Mat learns Egwene has eliminated almost all the enemy channelers, leaving a battle between armies. And Demandred. He has no brilliant strategy to give Lan, asking him to check on reserves from Mayene. He calls on his luck, and receives word Elayne is dead, which is fitting as she represents both the present and the gleaming promise of civilization itself. Andor and the Queen have always been foremost among humanity’s champions. Mat delivers orders to Tuon and Talmanes, his last reserves. Mat can’t win, but he fights on anyway, “Because I’ll be a Darkfriend before I’ll let this battle go without trying everything,
Arganda.” As Mat makes his final preparations, Lan has gone on to fight Demandred alone.
Trollocs tear at Olver. He stands in for all humanity, enemies mercilessly clawing, the ground caving in on him, trapped with no hope of escape.
Loial must witness the fall of the last King of the Malkieri. Predicting his death with a reliable character works convincingly. All other opponents before have lost, why should Lan fare any better? Loial is trustworthy, which means Lan will die.
Tam sees Lan, a dim spark of Light in the Shadow: Tam almost lost Lan’s figure atop the midnight stallion, despite the bonfires burning on the Heights. Their light seemed feeble. He paves the way for Lan with a hail of fiery arrows. Lan’s spark alone can’t do it, but with a second to join with Lan’s? Rand’s father figures unite for a last desperate strike.
Lan intends to destroy Demandred, implausible as it seems. First he must get close, and even knowing the impossibility of it, he tries, and finds that Tam has come to his aid. Even as he nears his objective, he shows care for his horse by leaving its saddle, though it seems likely Mandarb would not stand idly by, and could end up just as dead. Lan offers no opening, shows no hesitation. There is no glory, no pride, no contest of equals. He is the man who will kill Demandred. Who then is Demandred? He is the man whose pride could not abide being less than first, who chose to gamble on being first for the Shadow’s cause, who traded ideals for a chance at prominence. Demandred is pride, and too much pride has been one of Rand’s weaknesses.
Min sees signs of the end, or so it seems. Once again she is a reliable character whose viewings are never wrong, and this confidence in her statements transfers easily to her opinions, which have also proven mostly correct. She represents the future, and she watches the lights flicker, the last embers of a fire that would soon be extinguished. She feels Rand tremble.

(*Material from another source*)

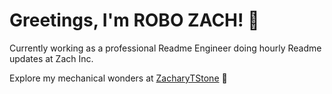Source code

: # Greetings, I'm ROBO ZACH! 🤖

Currently working as a professional Readme Engineer doing hourly Readme updates at Zach Inc.

Explore my mechanical wonders at [ZacharyTStone](https://github.com/ZacharyTStone) 🚀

Rand thinks he has failed. In his pride he believes that all of these deaths were his fault, their lives were his responsibility. And then he remembers to let go. Rand has a role to play in people’s lives, but he does not bear final responsibility for everything that befalls them. He is there to give them a chance to choose who they will be, and how they will stand, or fall.
Lan calls himself just a man, which is why he succeeds when the prince of Andor, the Dragon’s Brother, and the leader of the Black Tower all failed. While the medallion and swordsmanship allow him to stand on almost equal terms with Demandred, it is his dedication to what he stands for and understanding of who he is and the battle that he fights that allows him to anticipate his enemy’s moves, whether with sword or the One Power. Mirroring what he taught Rand near the beginning of the series, Lan impales himself on Demandred’s sword, immobilizing it, then drives his own blade into Demandred’s throat. He never cared about winning as Demandred did, so full of pride. A tie is all he needed. He came to do what needed to be done, and he slays false pride. He quotes “Death is light as a feather”, sends his love to Nynaeve and dies.
The Last Battle is apparently over, and surprisingly, it was not Rand’s, but Lan’s.
The identity and reputation of the character delivering the message matter as much as the message itself.